◆ Data excerpts ◆
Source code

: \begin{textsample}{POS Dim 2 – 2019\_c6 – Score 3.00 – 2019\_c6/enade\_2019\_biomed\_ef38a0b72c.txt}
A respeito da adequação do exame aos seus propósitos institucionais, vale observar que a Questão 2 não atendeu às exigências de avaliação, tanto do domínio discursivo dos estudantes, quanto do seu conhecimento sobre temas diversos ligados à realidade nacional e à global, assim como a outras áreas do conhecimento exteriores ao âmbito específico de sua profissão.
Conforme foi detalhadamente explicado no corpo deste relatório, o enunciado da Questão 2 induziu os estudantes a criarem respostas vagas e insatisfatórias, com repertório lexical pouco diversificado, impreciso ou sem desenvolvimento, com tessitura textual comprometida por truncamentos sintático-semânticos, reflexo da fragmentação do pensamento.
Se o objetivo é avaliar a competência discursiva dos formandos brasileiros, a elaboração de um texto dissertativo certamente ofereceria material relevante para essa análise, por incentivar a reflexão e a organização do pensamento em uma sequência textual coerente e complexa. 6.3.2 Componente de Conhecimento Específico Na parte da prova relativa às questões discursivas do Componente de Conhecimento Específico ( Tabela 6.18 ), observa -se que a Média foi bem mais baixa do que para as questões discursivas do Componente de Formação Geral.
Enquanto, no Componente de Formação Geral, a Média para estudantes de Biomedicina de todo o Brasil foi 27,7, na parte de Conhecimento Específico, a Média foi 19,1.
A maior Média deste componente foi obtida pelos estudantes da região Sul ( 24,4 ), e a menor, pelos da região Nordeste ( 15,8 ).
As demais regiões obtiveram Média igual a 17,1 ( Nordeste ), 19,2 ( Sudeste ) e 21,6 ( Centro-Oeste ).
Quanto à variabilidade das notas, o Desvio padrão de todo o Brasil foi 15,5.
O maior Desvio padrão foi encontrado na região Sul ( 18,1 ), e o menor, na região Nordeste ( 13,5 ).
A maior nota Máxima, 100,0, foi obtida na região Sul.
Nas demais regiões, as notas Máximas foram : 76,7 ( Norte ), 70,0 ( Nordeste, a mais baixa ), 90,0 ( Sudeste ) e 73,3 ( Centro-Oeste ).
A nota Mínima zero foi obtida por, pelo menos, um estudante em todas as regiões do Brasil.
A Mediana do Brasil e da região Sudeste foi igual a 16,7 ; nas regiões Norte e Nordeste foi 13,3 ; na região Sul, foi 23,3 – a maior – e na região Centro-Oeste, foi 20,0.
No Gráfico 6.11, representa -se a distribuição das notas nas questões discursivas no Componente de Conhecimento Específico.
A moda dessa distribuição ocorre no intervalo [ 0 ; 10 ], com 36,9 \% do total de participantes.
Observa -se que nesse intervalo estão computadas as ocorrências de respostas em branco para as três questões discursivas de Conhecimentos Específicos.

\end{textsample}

◆ Task instructions ◆
Find each line in the records holding the string "maior" and show it.

◆ Answer to this task ◆
A maior Média deste componente foi obtida pelos estudantes da região Sul ( 24,4 ), e a menor, pelos da região Nordeste ( 15,8 ).
O maior Desvio padrão foi encontrado na região Sul ( 18,1 ), e o menor, na região Nordeste ( 13,5 ).
A maior nota Máxima, 100,0, foi obtida na região Sul.
A Mediana do Brasil e da região Sudeste foi igual a 16,7 ; nas regiões Norte e Nordeste foi 13,3 ; na região Sul, foi 23,3 – a maior – e na região Centro-Oeste, foi 20,0.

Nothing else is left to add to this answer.